The National Audit Office (NAO) said on Tuesday that it had been unable to carry out an investigation requested almost three years ago into the Mater Dei Hospital project due to a significant lack of documentation in all stages of the project.

Finance Minister Edward Scicluna in June 2015 asked NAO to investigate the process, from design to eventual conclusion, of the Mater Dei Hospital (MDH) project, citing concerns relating to governance, transparency, and financial management.

Responsibility for the overall management of the hospital project had rested with the Foundation for Medical Services (FMS), with various roles in several phases of the project entrusted to other stakeholders.

"Despite all efforts by the NAO, a comprehensive investigation of the Mater Dei Hospital project was not possible, primarily due to the significant lack of documentation with respect to all stages of the project. This deficiency prohibited the Office from establishing a comprehensive understanding of the project, an essential requirement in formulating an audit opinion," the audit office said.

"Notwithstanding the foundation's long-term responsibility for the management of this project, dating back to 1998 and concluding in 2011, it was unable to provide the documentation requested by this Office, including the project’s accounting and fixed asset records. The NAO is of the opinion that the Foundation’s inability to provide this basic information represents an institutional failure and gross negligence in the administration of public funds," the audit office said. 

The Foundation’s inability to provide this basic information represents an institutional failure and gross negligence in the administration of public funds.

"Moreover, an inadequate and unreliable audit trail detracts from the expected level of accountability, transparency, fairness, and governance warranted in this national project."

It said it was not in a position to provide assurance with respect to the comprehensiveness of the contractual framework regulating all aspects of the project.

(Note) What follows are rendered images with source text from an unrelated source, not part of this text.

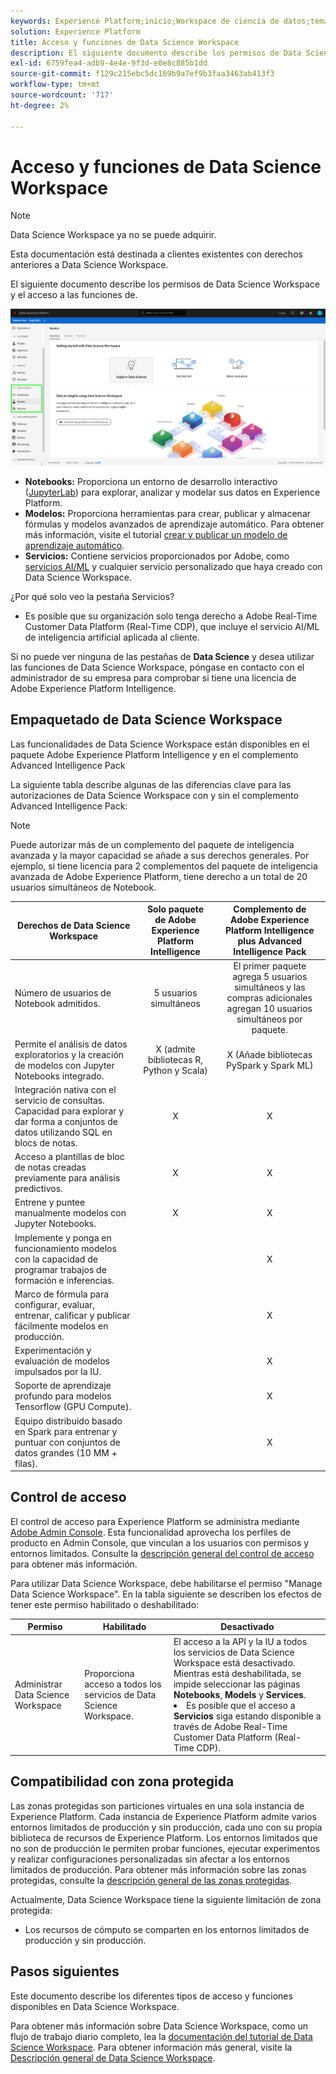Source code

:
 ```yaml
---
keywords: Experience Platform;inicio;Workspace de ciencia de datos;temas populares;control de acceso;zona protegida;paquete de inteligencia;características de dsw;acceso de dsw;Adobe Experience Platform Intelligence;inteligencia;paquete de inteligencia de aep
solution: Experience Platform
title: Acceso y funciones de Data Science Workspace
description: El siguiente documento describe los permisos de Data Science Workspace y el acceso a las funciones de.
exl-id: 6759fea4-adb9-4e4e-9f3d-e0e8c885b1dd
source-git-commit: f129c215ebc5dc169b9a7ef9b3faa3463ab413f3
workflow-type: tm+mt
source-wordcount: '717'
ht-degree: 2%

---
```


# Acceso y funciones de Data Science Workspace

>[!NOTE]
>
>Data Science Workspace ya no se puede adquirir.
>
>Esta documentación está destinada a clientes existentes con derechos anteriores a Data Science Workspace.

El siguiente documento describe los permisos de Data Science Workspace y el acceso a las funciones de.

![fichas DSW](./images/access/platform-tabs.png)

- **Notebooks:** Proporciona un entorno de desarrollo interactivo ([JupyterLab](./jupyterlab/overview.md)) para explorar, analizar y modelar sus datos en Experience Platform.
- **Modelos:** Proporciona herramientas para crear, publicar y almacenar fórmulas y modelos avanzados de aprendizaje automático. Para obtener más información, visite el tutorial [crear y publicar un modelo de aprendizaje automático](./models-recipes/create-publish-model.md).
- **Servicios:** Contiene servicios proporcionados por Adobe, como [servicios AI/ML](../intelligent-services/home.md) y cualquier servicio personalizado que haya creado con Data Science Workspace.

¿Por qué solo veo la pestaña Servicios?

- Es posible que su organización solo tenga derecho a Adobe Real-Time Customer Data Platform (Real-Time CDP), que incluye el servicio AI/ML de inteligencia artificial aplicada al cliente.

Si no puede ver ninguna de las pestañas de **Data Science** y desea utilizar las funciones de Data Science Workspace, póngase en contacto con el administrador de su empresa para comprobar si tiene una licencia de Adobe Experience Platform Intelligence.

## Empaquetado de Data Science Workspace

Las funcionalidades de Data Science Workspace están disponibles en el paquete Adobe Experience Platform Intelligence y en el complemento Advanced Intelligence Pack

La siguiente tabla describe algunas de las diferencias clave para las autorizaciones de Data Science Workspace con y sin el complemento Advanced Intelligence Pack:

>[!NOTE]
>
>Puede autorizar más de un complemento del paquete de inteligencia avanzada y la mayor capacidad se añade a sus derechos generales. Por ejemplo, si tiene licencia para 2 complementos del paquete de inteligencia avanzada de Adobe Experience Platform, tiene derecho a un total de 20 usuarios simultáneos de Notebook.

| Derechos de Data Science Workspace | Solo paquete de Adobe Experience Platform Intelligence | Complemento de Adobe Experience Platform Intelligence plus Advanced Intelligence Pack |
| --- | :---: | :---: |
| Número de usuarios de Notebook admitidos. | 5 usuarios simultáneos | El primer paquete agrega 5 usuarios simultáneos y las compras adicionales agregan 10 usuarios simultáneos por paquete. |
| Permite el análisis de datos exploratorios y la creación de modelos con Jupyter Notebooks integrado. | X (admite bibliotecas R, Python y Scala) | X (Añade bibliotecas PySpark y Spark ML) |
| Integración nativa con el servicio de consultas. Capacidad para explorar y dar forma a conjuntos de datos utilizando SQL en blocs de notas. | X | X |
| Acceso a plantillas de bloc de notas creadas previamente para análisis predictivos. | X | X |
| Entrene y puntee manualmente modelos con Jupyter Notebooks. | X | X |
| Implemente y ponga en funcionamiento modelos con la capacidad de programar trabajos de formación e inferencias. | | X |
| Marco de fórmula para configurar, evaluar, entrenar, calificar y publicar fácilmente modelos en producción. |  | X |
| Experimentación y evaluación de modelos impulsados por la IU. | | X |
| Soporte de aprendizaje profundo para modelos Tensorflow (GPU Compute). | | X |
| Equipo distribuido basado en Spark para entrenar y puntuar con conjuntos de datos grandes (10 MM + filas). | | X |

## Control de acceso

El control de acceso para Experience Platform se administra mediante [Adobe Admin Console](https://adminconsole.adobe.com). Esta funcionalidad aprovecha los perfiles de producto en Admin Console, que vinculan a los usuarios con permisos y entornos limitados. Consulte la [descripción general del control de acceso](../access-control/home.md) para obtener más información.

Para utilizar Data Science Workspace, debe habilitarse el permiso &quot;Manage Data Science Workspace&quot;. En la tabla siguiente se describen los efectos de tener este permiso habilitado o deshabilitado:

| Permiso | Habilitado | Desactivado |
|---|---|---|
| Administrar Data Science Workspace | Proporciona acceso a todos los servicios de Data Science Workspace. | El acceso a la API y la IU a todos los servicios de Data Science Workspace está desactivado. Mientras está deshabilitada, se impide seleccionar las páginas **Notebooks**, **Models** y **Services**. <li>Es posible que el acceso a **Servicios** siga estando disponible a través de Adobe Real-Time Customer Data Platform (Real-Time CDP).</li> |

## Compatibilidad con zona protegida

Las zonas protegidas son particiones virtuales en una sola instancia de Experience Platform. Cada instancia de Experience Platform admite varios entornos limitados de producción y sin producción, cada uno con su propia biblioteca de recursos de Experience Platform. Los entornos limitados que no son de producción le permiten probar funciones, ejecutar experimentos y realizar configuraciones personalizadas sin afectar a los entornos limitados de producción. Para obtener más información sobre las zonas protegidas, consulte la [descripción general de las zonas protegidas](../sandboxes/home.md).

Actualmente, Data Science Workspace tiene la siguiente limitación de zona protegida:

- Los recursos de cómputo se comparten en los entornos limitados de producción y sin producción.

## Pasos siguientes

Este documento describe los diferentes tipos de acceso y funciones disponibles en Data Science Workspace.

Para obtener más información sobre Data Science Workspace, como un flujo de trabajo diario completo, lea la [documentación del tutorial de Data Science Workspace](./walkthrough.md). Para obtener información más general, visite la [Descripción general de Data Science Workspace](./home.md).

Neither was it in a position to provide assurance as to whether applicable public procurement regulations were adhered to and the required approvals sought for all contracts/agreements.

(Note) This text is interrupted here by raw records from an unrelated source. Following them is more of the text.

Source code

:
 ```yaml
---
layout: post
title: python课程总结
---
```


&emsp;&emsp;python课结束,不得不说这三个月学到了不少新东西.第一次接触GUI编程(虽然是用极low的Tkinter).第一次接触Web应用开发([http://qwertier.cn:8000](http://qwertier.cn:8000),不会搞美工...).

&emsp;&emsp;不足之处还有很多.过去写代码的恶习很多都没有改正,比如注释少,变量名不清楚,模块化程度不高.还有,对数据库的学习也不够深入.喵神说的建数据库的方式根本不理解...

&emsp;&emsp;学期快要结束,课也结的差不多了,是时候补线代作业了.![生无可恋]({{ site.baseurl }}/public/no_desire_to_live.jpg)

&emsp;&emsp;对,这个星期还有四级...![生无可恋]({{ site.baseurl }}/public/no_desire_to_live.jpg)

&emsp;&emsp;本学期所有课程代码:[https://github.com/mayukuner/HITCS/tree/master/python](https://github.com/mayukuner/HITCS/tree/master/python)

No documentation was provided to back the decision to adopt the San Raffaele Hospital of Milan as a model. Successive radical changes in policy and in the scope of the project following the 1996 and 1998 changes in administration perpetuated the haphazard management of the project.

In December 1998, Skanska (Malta) Joint Venture (SMJV) assumed the design function in addition to its existent role in the construction of the hospital; however, the the audit office said it was not provided with any related documentation.

"In the NAO’s understanding, this disorganised series of changes reflected poorly on the overall planning and management of the project and bore long-term negative effects.

"Between 2000 and 2003, concern regarding material escalation in project cost emerged, with the final cost estimated at Lm121 million from the initial Lm83 million. This led the government to resort to a Lump Sum Agreement, intended to limit the further escalation of costs and associated risks.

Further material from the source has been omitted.